Las implicaciones económicas de una fusión de Bancomer con BBV son evidentemente muy distintas de las que se hubiesen podido presentar de haberse consumado la fusión entre los dos bancos más grandes del sistema. Los méritos de cada uno de esos escenarios son distintos, algunos de ellos mejores que otros para el desarrollo económico del país. Pero lo que todo este proceso revela es que las autoridades reaccionan ante las circunstancias en lugar de avanzar en el diseño de un sistema bancario apropiado, congruente con las necesidades y demandas del resto de la economía y con un esquema regulatorio eficiente y moderno.  Desde los ochenta, cuando se inició la apertura de la economía, los bancos fueron tratados bajo un régimen de excepción. De esta manera, mientras que una empresa industrial tenía que batirse sin misericordia con las importaciones, los bancos vivían aislados del mundo real.  El hecho de que los costos de financiamiento fuesen, por esa ausencia de competencia internacional, mucho más elevados para la planta industrial mexicana que para sus competidores en el resto del mundo, tenía muy sin cuidado a las autoridades hacendarias.

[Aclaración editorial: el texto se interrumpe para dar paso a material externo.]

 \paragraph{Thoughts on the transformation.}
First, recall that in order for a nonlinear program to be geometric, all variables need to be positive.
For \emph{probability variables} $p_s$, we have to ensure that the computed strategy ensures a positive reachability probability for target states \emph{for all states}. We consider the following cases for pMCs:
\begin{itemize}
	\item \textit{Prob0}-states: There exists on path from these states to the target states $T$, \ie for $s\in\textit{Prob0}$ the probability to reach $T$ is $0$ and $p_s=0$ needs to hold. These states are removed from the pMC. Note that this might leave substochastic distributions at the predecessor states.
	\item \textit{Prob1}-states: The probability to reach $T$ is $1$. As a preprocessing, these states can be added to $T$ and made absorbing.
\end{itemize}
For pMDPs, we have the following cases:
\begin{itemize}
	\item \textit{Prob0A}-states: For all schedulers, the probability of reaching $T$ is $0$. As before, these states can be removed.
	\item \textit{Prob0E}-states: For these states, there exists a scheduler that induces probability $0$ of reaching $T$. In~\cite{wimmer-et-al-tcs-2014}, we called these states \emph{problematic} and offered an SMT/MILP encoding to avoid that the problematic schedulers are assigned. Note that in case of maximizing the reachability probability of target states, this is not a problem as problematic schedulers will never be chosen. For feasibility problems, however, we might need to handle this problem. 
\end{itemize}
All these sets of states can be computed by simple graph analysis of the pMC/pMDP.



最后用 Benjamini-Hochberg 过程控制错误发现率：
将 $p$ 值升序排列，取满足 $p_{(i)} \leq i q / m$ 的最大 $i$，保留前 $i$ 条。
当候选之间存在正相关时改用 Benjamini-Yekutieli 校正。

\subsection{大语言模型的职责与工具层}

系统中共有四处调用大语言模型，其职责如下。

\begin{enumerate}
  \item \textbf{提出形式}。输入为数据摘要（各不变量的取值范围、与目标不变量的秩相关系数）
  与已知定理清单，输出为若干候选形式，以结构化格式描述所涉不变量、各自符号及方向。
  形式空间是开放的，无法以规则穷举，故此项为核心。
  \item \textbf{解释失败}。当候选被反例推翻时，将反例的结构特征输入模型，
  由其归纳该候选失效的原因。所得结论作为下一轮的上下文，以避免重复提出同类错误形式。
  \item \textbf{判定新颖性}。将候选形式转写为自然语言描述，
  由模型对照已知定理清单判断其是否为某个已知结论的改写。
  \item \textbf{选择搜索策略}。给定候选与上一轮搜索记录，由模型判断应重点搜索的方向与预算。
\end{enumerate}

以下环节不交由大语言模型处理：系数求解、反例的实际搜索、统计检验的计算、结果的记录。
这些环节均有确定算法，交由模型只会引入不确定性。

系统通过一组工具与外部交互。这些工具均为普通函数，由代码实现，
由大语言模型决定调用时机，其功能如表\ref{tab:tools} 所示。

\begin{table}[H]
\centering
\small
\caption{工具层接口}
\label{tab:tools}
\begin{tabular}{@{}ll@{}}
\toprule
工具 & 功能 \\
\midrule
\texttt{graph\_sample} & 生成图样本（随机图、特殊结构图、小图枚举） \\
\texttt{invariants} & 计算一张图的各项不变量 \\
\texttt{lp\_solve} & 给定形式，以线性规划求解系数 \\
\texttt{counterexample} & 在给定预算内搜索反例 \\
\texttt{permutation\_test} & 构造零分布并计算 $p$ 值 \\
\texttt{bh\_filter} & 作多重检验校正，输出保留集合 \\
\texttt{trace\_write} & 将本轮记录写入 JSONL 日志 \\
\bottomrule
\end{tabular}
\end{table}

Estas nunca planearon un proceso de apertura, algo que sólo la crisis les obligó a emprender. La ley establece una serie de parámetros, que las autoridades deberían limitarse a hacer cumplir; sin embargo, la evidencia muestra que las propias autoridades se encuentran insatisfechas con el diseño normativo, razón por la cual intervienen de manera reactiva y discrecional en favor de uno u otro bando, como si fuesen parte interesada del proceso.

 

En el fondo, el affaire Bancomer no hace sino mostrar nuestras carencias. No hay duda que el aparato gubernamental acabó por favorecer la postura de BBV por temor a las implicaciones políticas de una potencial fusión entre Banamex y Bancomer. En franco contraste con los avatares de Bill Gates, quien se va a defender hasta con las uñas mientras dure su proceso pero, sin la menor duda, acatará el veredicto final, nuestras autoridades saben que no existe un proceso judicial equivalente –y, por lo tanto, confiable y respetado- por lo que intervienen sin el menor recato cuando perciben una amenaza, como claramente ocurrió en este caso. Lo importante acaba siendo no quién se queda con qué –pues eso es de interés de los afectados exclusivamente- sino el que no existe un Estado de derecho operativo, funcional y creíble al que todos los actores se ciñan sin más. El poder sigue pudiendo más que la ley.